+++ ENTRIES SHOWN +++

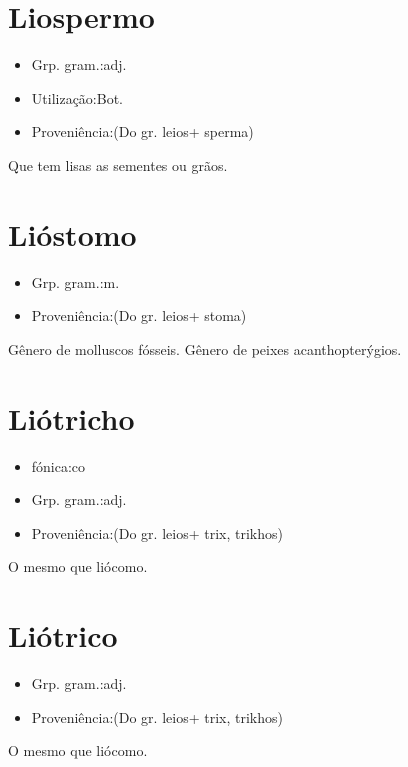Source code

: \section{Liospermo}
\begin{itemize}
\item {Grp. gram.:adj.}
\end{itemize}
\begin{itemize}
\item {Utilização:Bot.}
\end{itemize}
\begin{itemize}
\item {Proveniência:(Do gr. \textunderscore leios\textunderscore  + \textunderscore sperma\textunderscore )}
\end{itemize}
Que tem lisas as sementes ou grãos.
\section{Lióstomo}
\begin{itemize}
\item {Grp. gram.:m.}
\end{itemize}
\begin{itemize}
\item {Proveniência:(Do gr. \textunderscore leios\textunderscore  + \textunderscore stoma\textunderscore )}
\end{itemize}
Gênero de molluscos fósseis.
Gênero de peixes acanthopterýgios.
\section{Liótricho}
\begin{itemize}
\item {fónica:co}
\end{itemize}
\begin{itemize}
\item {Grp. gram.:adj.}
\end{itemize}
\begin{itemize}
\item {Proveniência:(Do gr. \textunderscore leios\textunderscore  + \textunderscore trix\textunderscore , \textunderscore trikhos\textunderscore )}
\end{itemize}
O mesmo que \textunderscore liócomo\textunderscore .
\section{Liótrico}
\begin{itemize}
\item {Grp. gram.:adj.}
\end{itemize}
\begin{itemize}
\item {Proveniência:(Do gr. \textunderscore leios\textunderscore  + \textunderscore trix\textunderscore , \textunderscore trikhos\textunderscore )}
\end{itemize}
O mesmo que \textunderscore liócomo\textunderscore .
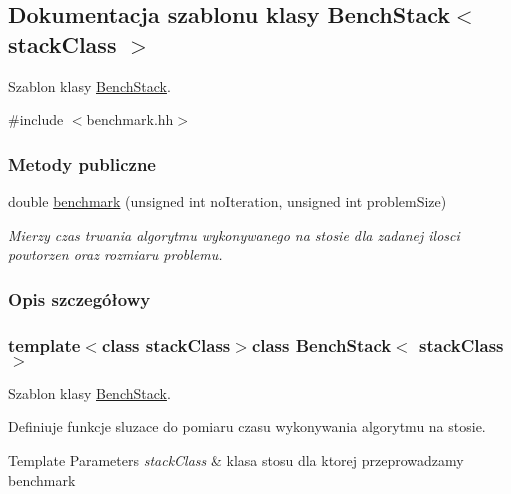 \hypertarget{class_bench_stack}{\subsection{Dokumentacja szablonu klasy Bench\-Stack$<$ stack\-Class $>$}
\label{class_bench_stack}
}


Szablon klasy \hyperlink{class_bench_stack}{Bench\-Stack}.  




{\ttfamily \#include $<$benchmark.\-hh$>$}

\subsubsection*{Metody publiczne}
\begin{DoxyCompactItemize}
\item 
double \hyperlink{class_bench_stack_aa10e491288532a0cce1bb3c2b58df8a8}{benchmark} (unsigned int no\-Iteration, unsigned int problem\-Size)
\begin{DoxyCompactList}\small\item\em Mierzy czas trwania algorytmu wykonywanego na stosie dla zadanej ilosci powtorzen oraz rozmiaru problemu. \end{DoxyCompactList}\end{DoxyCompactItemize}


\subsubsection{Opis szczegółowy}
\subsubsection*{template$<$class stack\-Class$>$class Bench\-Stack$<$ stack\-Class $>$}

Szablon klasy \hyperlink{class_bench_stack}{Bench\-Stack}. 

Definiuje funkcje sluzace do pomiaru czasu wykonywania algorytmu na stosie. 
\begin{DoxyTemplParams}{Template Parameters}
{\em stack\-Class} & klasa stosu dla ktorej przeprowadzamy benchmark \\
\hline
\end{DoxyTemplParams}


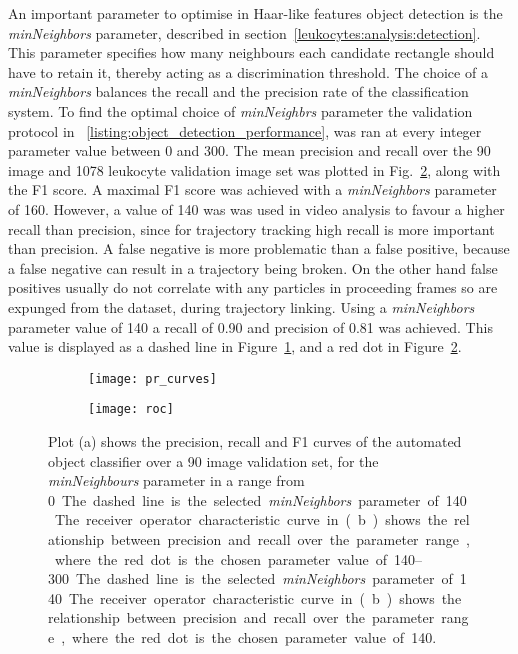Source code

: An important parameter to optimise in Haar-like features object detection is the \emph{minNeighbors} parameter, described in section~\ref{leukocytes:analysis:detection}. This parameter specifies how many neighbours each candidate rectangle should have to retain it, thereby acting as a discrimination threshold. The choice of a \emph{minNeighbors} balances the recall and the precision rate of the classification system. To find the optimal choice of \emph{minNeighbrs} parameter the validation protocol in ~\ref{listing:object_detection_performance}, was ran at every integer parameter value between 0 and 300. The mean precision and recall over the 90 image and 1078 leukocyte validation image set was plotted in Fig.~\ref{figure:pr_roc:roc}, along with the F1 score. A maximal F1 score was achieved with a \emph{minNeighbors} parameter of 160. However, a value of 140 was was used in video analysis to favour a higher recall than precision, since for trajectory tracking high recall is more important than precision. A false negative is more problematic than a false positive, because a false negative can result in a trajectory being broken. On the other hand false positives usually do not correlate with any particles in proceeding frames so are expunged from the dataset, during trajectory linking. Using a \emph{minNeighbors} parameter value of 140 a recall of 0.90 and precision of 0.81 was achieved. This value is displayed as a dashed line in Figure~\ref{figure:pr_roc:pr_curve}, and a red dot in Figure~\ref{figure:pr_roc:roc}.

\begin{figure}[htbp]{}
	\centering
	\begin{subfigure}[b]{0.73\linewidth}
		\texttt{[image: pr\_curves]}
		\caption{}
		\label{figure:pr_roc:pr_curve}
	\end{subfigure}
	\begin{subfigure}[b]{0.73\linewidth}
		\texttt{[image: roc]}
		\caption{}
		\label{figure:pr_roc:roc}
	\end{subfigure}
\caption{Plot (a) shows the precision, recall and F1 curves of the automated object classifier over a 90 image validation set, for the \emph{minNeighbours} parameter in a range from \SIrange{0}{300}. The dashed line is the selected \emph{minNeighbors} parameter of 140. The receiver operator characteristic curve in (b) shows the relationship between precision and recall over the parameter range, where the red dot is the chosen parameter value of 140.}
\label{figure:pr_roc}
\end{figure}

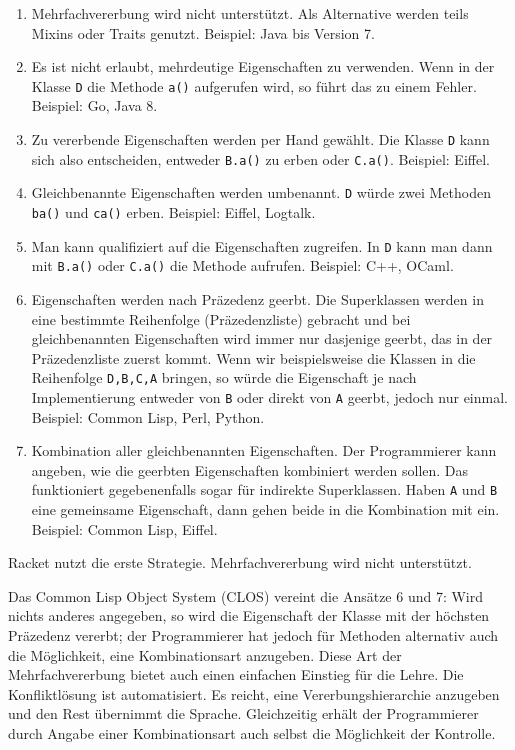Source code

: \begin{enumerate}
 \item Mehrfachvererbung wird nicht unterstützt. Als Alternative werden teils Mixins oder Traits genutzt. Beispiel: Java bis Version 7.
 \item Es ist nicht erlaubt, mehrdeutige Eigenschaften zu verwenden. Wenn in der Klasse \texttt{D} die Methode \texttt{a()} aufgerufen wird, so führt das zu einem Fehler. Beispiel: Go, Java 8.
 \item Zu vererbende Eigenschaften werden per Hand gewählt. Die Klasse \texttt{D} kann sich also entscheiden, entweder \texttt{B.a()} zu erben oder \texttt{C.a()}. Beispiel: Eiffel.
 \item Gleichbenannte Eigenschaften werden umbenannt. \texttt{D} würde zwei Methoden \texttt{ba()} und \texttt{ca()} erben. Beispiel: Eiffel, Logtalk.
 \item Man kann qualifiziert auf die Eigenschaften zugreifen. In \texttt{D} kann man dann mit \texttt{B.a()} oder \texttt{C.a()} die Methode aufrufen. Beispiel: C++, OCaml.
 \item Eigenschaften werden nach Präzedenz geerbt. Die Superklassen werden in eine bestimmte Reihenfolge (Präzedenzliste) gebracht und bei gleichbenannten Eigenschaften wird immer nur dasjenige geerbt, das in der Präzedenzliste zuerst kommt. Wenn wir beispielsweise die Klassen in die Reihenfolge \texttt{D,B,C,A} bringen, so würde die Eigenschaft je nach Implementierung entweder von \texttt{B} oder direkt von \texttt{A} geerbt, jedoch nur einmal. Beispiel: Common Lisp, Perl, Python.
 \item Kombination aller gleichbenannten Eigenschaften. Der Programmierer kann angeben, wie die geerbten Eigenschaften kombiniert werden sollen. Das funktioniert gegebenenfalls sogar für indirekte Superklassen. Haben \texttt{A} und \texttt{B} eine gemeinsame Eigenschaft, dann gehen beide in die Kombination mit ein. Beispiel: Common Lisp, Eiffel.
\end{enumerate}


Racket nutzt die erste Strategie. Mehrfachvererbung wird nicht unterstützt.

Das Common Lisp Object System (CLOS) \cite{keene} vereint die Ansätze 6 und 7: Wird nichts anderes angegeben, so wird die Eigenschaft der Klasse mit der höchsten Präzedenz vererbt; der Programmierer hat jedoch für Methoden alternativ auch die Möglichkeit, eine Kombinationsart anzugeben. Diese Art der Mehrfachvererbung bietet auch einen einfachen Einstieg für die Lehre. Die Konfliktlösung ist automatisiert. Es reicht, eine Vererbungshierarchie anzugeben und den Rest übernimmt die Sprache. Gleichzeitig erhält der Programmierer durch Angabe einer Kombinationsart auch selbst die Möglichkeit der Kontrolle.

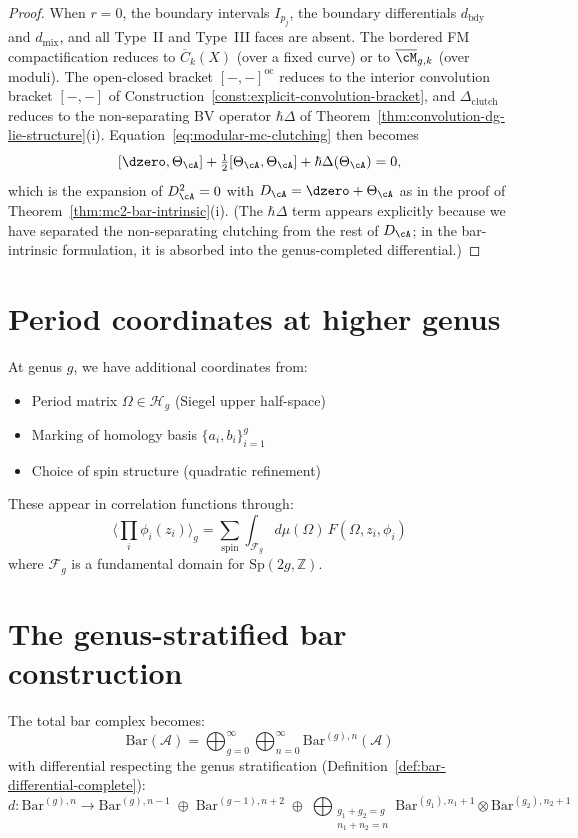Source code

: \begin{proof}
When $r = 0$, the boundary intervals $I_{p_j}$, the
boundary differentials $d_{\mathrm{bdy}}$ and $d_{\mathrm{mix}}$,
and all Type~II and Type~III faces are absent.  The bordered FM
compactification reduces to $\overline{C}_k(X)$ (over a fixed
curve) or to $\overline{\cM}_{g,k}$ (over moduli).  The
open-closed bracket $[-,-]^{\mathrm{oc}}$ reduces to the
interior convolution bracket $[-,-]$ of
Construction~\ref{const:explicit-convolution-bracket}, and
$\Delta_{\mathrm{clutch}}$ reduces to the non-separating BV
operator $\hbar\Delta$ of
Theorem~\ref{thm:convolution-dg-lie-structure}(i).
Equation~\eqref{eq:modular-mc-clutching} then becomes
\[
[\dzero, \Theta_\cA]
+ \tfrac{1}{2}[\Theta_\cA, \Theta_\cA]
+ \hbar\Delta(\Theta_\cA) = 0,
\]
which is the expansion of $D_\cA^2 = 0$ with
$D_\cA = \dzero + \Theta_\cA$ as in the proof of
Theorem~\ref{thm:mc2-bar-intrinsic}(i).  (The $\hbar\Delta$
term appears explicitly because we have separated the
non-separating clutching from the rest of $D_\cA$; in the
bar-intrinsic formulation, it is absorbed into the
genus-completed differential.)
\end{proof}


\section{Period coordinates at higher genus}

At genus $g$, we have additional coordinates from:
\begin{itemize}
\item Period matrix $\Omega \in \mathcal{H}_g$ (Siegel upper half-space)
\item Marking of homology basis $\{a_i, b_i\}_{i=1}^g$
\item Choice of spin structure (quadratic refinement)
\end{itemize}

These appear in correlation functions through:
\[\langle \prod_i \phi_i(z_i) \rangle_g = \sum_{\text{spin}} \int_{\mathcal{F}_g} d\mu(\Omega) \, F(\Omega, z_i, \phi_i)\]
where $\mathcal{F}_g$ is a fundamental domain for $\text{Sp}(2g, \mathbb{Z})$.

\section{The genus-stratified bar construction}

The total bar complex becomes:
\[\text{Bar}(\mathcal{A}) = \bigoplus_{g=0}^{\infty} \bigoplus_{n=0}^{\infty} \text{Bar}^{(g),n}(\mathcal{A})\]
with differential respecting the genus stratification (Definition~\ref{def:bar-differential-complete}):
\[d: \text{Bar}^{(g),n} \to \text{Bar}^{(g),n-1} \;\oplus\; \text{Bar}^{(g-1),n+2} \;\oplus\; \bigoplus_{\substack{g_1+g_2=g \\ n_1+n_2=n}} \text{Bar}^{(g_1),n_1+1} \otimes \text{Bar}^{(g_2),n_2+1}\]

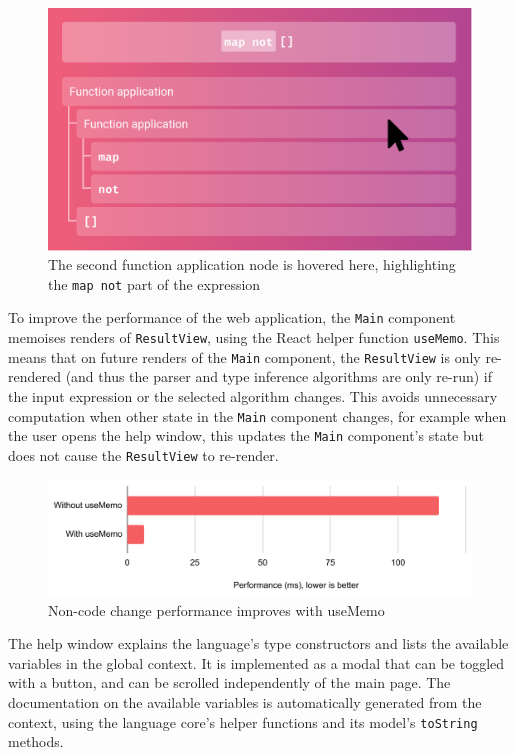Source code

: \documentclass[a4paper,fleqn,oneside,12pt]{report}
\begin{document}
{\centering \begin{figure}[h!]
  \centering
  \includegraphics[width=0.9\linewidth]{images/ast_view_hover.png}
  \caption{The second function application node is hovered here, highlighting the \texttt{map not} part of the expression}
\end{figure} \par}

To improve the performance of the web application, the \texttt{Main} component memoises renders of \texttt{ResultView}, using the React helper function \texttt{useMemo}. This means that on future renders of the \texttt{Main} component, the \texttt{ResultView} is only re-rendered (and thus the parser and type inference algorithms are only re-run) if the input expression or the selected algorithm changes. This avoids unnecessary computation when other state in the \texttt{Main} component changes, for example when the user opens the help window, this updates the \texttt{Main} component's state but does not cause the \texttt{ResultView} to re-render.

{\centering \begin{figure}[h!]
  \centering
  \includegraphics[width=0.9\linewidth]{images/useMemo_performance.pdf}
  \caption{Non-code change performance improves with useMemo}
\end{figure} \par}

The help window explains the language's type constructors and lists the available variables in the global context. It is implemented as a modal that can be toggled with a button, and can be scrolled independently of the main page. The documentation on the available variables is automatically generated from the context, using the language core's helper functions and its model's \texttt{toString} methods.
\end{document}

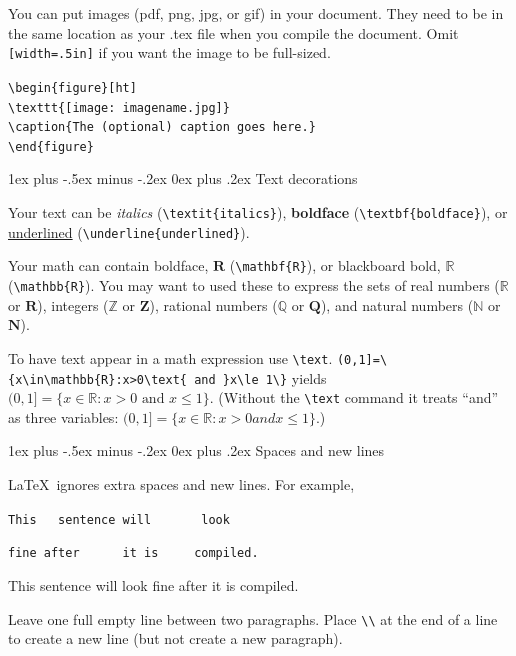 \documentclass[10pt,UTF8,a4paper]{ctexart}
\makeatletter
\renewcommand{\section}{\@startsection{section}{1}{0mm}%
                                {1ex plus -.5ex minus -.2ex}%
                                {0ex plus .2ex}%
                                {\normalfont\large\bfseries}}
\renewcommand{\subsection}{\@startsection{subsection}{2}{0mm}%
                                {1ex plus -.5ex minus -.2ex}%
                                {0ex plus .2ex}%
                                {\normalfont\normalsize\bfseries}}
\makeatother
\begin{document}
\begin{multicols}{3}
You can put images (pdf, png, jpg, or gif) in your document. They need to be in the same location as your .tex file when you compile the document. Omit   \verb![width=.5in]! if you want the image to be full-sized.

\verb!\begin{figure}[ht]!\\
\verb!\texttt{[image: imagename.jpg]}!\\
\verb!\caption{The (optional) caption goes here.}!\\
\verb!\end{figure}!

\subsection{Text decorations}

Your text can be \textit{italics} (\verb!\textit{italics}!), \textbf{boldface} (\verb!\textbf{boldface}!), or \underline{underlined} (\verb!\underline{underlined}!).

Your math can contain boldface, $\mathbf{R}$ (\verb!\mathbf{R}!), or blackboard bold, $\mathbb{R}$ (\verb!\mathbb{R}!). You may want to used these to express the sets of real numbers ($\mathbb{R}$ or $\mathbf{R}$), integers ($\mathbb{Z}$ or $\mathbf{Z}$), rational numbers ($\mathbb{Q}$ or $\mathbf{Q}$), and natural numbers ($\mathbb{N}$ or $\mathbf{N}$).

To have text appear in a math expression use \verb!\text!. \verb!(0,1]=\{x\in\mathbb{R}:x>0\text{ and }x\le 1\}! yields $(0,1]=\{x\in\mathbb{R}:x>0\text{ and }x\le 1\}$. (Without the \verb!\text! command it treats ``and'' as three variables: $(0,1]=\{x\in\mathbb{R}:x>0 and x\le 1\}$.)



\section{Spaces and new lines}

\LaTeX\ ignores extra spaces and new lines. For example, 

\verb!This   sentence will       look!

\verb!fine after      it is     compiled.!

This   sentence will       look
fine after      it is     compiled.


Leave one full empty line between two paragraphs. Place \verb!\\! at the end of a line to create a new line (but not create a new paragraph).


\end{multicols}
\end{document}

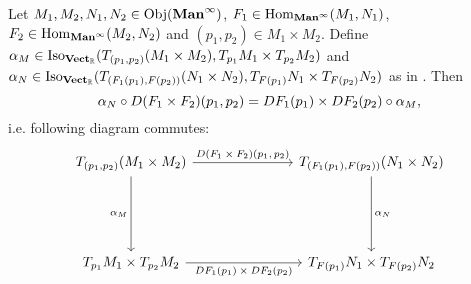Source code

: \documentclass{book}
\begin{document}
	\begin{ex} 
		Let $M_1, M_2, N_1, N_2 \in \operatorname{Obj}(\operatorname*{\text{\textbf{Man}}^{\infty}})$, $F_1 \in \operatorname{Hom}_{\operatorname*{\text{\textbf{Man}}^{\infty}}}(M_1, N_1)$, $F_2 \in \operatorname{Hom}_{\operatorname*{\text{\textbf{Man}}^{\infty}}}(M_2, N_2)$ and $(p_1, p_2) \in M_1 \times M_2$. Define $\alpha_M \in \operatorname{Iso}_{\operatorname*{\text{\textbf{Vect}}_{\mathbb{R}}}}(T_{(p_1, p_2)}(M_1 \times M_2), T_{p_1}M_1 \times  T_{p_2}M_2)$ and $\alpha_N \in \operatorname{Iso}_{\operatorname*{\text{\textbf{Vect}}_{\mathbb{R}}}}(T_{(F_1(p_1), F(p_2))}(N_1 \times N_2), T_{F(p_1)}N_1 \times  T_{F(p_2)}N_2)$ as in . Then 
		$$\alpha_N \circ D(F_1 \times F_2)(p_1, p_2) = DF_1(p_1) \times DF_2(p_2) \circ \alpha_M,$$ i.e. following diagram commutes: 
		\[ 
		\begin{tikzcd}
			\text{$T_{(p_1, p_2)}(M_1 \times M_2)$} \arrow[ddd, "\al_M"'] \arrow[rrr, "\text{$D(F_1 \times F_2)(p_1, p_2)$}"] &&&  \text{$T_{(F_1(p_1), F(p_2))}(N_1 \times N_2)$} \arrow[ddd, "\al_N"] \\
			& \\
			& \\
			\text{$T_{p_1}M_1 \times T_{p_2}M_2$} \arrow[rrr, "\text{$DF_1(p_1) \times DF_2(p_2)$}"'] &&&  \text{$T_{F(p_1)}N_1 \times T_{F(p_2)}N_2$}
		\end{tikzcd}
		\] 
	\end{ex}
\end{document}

+++

■ **THE PROBLEM**: Would you print, exactly as written, every line above from the one holding "bis Version 7." through the one holding "Lisp, Perl, Python.", with both included and no other lines?

■ **TASK RESPONSE**:
 \item Mehrfachvererbung wird nicht unterstützt. Als Alternative werden teils Mixins oder Traits genutzt. Beispiel: Java bis Version 7.
 \item Es ist nicht erlaubt, mehrdeutige Eigenschaften zu verwenden. Wenn in der Klasse \texttt{D} die Methode \texttt{a()} aufgerufen wird, so führt das zu einem Fehler. Beispiel: Go, Java 8.
 \item Zu vererbende Eigenschaften werden per Hand gewählt. Die Klasse \texttt{D} kann sich also entscheiden, entweder \texttt{B.a()} zu erben oder \texttt{C.a()}. Beispiel: Eiffel.
 \item Gleichbenannte Eigenschaften werden umbenannt. \texttt{D} würde zwei Methoden \texttt{ba()} und \texttt{ca()} erben. Beispiel: Eiffel, Logtalk.
 \item Man kann qualifiziert auf die Eigenschaften zugreifen. In \texttt{D} kann man dann mit \texttt{B.a()} oder \texttt{C.a()} die Methode aufrufen. Beispiel: C++, OCaml.
 \item Eigenschaften werden nach Präzedenz geerbt. Die Superklassen werden in eine bestimmte Reihenfolge (Präzedenzliste) gebracht und bei gleichbenannten Eigenschaften wird immer nur dasjenige geerbt, das in der Präzedenzliste zuerst kommt. Wenn wir beispielsweise die Klassen in die Reihenfolge \texttt{D,B,C,A} bringen, so würde die Eigenschaft je nach Implementierung entweder von \texttt{B} oder direkt von \texttt{A} geerbt, jedoch nur einmal. Beispiel: Common Lisp, Perl, Python.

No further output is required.